Rendered images with source text:
- - -

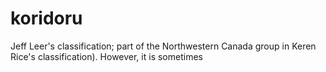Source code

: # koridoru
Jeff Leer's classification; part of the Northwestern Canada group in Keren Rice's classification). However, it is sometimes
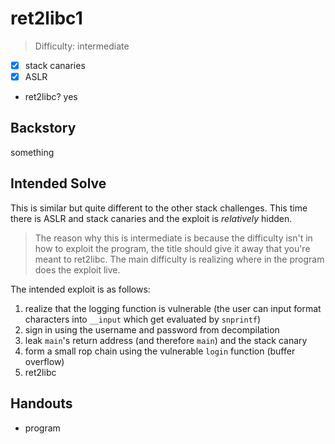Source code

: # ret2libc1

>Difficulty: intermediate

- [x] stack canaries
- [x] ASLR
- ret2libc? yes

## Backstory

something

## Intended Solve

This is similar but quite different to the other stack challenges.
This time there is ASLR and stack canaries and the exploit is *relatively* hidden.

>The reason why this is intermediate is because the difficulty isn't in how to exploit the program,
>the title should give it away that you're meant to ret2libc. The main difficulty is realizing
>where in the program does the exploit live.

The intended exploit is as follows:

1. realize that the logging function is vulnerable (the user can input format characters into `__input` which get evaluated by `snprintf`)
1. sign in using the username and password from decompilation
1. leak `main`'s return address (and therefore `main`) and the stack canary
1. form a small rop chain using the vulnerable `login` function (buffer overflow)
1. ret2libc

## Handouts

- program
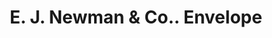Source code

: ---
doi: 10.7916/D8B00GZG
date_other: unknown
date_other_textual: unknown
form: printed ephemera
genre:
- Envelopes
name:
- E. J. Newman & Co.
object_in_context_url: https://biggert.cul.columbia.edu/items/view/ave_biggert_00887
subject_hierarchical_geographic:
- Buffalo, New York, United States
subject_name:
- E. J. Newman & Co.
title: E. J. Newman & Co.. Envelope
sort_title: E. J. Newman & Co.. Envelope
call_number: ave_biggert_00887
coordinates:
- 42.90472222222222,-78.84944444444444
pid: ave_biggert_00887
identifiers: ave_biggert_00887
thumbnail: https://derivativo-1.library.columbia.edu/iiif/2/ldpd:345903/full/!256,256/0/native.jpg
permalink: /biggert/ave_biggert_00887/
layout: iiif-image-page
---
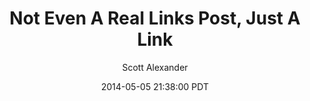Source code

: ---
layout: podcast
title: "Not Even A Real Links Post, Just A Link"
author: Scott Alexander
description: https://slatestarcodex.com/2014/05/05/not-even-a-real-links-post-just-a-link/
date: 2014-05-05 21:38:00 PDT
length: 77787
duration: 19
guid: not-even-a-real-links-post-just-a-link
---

- - -

■ Work item
If a line in the entries holds the string "program", count it, then state the total and nothing more.

■ Answer below
3